> Required action
Wherever the string "concurrent" occurs in a line of these records, report that line.

***** Raw data *****

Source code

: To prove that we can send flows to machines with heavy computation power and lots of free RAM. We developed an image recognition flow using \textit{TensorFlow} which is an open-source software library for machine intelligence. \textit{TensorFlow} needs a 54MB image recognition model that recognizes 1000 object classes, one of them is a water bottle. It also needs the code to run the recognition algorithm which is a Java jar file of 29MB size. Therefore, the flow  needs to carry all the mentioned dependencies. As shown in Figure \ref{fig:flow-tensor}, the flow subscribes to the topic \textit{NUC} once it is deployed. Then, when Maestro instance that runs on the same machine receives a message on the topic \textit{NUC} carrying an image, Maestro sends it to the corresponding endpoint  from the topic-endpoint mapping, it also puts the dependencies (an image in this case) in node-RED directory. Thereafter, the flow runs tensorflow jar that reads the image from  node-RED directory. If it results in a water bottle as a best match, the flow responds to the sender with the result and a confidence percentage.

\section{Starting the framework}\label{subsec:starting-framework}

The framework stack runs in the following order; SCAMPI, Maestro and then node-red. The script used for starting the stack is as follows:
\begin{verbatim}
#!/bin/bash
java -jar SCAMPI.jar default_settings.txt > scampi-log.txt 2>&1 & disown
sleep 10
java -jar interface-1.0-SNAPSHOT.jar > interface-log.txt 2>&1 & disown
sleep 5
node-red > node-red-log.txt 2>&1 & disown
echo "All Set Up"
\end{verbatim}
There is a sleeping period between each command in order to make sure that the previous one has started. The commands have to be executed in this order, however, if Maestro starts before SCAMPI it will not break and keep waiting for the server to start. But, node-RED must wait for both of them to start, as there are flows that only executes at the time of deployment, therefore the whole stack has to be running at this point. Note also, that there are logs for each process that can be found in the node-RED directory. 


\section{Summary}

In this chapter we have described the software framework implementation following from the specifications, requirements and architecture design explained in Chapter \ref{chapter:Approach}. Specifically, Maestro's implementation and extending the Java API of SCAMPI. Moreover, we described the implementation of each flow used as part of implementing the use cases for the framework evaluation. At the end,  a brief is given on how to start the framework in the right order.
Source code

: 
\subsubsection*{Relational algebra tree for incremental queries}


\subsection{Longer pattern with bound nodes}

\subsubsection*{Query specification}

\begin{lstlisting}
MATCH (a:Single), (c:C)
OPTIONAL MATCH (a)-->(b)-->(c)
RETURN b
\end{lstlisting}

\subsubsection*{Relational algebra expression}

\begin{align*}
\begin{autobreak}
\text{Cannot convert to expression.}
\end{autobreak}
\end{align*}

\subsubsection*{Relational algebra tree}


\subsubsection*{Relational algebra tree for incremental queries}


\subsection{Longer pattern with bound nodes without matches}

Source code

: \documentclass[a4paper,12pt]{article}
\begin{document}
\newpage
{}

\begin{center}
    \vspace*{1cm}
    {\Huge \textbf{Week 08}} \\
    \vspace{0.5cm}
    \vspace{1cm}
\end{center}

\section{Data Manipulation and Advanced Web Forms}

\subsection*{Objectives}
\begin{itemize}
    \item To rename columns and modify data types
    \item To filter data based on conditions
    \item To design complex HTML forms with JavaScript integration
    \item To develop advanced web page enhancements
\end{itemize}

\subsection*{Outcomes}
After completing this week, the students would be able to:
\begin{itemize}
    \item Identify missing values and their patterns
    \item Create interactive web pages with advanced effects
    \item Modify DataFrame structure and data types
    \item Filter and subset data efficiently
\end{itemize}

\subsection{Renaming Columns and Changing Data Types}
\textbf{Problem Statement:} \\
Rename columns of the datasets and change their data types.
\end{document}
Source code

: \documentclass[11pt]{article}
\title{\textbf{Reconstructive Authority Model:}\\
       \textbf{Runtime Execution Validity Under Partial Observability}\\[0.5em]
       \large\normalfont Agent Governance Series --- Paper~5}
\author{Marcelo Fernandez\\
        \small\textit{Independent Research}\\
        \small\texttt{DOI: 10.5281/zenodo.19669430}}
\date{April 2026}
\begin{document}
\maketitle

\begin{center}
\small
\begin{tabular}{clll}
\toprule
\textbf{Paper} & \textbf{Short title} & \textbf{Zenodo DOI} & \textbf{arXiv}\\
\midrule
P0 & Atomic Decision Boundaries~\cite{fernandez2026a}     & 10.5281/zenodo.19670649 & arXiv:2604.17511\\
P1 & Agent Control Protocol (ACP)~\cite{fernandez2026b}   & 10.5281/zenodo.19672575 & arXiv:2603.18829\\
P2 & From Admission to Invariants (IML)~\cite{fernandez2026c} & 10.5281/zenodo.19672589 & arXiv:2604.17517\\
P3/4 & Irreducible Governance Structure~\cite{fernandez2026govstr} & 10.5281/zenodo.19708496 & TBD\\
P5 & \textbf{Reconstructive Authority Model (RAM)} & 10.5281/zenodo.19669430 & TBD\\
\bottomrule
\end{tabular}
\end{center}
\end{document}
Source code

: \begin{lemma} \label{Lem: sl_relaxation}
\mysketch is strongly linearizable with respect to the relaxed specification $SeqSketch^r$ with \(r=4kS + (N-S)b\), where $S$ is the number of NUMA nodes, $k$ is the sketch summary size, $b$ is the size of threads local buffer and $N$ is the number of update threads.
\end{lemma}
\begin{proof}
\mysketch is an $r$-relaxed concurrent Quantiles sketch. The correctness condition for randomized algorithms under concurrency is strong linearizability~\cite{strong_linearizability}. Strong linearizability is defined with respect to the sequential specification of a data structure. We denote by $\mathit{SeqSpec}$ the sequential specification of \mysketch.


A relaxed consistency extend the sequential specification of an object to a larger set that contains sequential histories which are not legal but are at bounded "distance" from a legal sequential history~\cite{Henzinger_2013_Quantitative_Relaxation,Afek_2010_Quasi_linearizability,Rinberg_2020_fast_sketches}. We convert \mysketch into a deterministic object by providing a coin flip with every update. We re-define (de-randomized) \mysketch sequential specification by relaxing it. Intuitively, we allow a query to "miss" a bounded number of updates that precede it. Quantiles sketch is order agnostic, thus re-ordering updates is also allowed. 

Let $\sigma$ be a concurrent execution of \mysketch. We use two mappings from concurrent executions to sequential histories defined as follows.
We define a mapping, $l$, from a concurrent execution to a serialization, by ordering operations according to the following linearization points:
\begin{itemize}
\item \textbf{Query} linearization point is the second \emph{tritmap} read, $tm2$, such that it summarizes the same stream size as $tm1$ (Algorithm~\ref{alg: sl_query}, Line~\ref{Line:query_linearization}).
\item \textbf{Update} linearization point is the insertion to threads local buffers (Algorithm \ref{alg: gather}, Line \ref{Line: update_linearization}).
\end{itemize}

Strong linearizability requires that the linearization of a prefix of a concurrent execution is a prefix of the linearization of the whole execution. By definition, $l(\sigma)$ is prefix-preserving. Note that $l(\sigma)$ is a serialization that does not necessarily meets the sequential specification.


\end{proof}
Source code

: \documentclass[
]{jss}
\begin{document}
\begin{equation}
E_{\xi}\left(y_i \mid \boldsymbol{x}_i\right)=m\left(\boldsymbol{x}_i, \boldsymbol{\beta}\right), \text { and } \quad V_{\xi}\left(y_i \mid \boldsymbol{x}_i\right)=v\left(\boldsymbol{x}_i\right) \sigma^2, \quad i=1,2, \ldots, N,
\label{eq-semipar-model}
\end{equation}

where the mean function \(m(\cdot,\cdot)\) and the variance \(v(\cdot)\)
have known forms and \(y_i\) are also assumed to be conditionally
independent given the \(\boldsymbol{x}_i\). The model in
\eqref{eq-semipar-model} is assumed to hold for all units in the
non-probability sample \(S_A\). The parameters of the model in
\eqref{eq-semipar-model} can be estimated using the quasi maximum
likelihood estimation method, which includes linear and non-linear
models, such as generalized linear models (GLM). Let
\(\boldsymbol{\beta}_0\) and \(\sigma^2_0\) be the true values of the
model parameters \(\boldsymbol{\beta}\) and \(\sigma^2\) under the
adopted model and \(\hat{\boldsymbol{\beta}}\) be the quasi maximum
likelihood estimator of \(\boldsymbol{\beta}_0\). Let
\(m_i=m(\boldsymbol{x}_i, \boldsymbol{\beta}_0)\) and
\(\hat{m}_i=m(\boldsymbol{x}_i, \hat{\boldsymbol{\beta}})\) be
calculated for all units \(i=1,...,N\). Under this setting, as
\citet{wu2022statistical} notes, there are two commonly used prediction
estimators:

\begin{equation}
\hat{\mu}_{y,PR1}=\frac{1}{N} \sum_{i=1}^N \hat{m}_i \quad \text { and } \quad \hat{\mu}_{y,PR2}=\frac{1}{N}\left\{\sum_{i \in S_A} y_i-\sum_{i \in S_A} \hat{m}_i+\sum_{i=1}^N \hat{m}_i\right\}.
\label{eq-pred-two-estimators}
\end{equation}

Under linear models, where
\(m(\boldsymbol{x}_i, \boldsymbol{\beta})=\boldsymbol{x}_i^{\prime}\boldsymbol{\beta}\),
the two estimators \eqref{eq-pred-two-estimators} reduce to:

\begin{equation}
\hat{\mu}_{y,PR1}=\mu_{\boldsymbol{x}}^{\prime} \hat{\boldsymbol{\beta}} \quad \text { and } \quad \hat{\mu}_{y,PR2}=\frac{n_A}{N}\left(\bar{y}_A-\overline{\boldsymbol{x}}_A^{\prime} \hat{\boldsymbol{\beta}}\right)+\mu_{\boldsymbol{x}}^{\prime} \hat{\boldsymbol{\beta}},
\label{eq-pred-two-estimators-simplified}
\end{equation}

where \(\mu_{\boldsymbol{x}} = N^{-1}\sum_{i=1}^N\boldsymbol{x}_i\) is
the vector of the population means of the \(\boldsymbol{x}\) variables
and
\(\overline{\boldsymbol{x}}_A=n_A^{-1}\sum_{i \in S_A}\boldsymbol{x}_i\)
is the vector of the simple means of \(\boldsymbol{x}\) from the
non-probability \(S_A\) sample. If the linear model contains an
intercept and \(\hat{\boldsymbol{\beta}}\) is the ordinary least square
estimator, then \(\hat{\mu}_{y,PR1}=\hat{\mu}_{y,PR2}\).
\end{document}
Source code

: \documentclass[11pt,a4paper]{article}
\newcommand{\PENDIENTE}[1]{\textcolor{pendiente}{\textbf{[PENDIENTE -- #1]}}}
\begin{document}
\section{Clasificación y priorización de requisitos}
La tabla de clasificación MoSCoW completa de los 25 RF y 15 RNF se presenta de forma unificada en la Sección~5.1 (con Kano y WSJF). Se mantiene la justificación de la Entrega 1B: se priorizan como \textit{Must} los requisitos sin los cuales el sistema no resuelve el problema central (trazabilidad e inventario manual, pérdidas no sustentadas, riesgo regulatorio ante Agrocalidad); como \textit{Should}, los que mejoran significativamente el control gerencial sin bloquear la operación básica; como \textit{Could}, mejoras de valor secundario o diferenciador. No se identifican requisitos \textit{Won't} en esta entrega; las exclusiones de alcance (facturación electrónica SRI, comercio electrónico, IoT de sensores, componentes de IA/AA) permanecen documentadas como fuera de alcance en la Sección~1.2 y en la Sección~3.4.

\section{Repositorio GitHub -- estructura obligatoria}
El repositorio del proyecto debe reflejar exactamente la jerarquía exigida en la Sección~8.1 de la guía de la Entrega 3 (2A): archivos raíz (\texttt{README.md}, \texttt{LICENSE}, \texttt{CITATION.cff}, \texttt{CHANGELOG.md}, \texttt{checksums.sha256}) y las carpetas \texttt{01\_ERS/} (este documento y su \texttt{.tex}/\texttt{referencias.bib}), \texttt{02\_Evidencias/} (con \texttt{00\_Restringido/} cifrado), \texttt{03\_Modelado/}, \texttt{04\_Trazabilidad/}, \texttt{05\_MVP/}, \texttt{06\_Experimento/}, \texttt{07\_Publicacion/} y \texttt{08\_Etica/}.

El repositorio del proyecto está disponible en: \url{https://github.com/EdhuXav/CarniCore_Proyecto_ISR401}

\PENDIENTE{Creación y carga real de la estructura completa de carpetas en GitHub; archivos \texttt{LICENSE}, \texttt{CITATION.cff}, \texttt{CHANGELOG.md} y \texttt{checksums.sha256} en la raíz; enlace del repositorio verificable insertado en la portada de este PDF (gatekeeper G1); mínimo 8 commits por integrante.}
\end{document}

*****

> Answer for the task
\mysketch is an $r$-relaxed concurrent Quantiles sketch. The correctness condition for randomized algorithms under concurrency is strong linearizability~\cite{strong_linearizability}. Strong linearizability is defined with respect to the sequential specification of a data structure. We denote by $\mathit{SeqSpec}$ the sequential specification of \mysketch.
Let $\sigma$ be a concurrent execution of \mysketch. We use two mappings from concurrent executions to sequential histories defined as follows.
We define a mapping, $l$, from a concurrent execution to a serialization, by ordering operations according to the following linearization points:
Strong linearizability requires that the linearization of a prefix of a concurrent execution is a prefix of the linearization of the whole execution. By definition, $l(\sigma)$ is prefix-preserving. Note that $l(\sigma)$ is a serialization that does not necessarily meets the sequential specification.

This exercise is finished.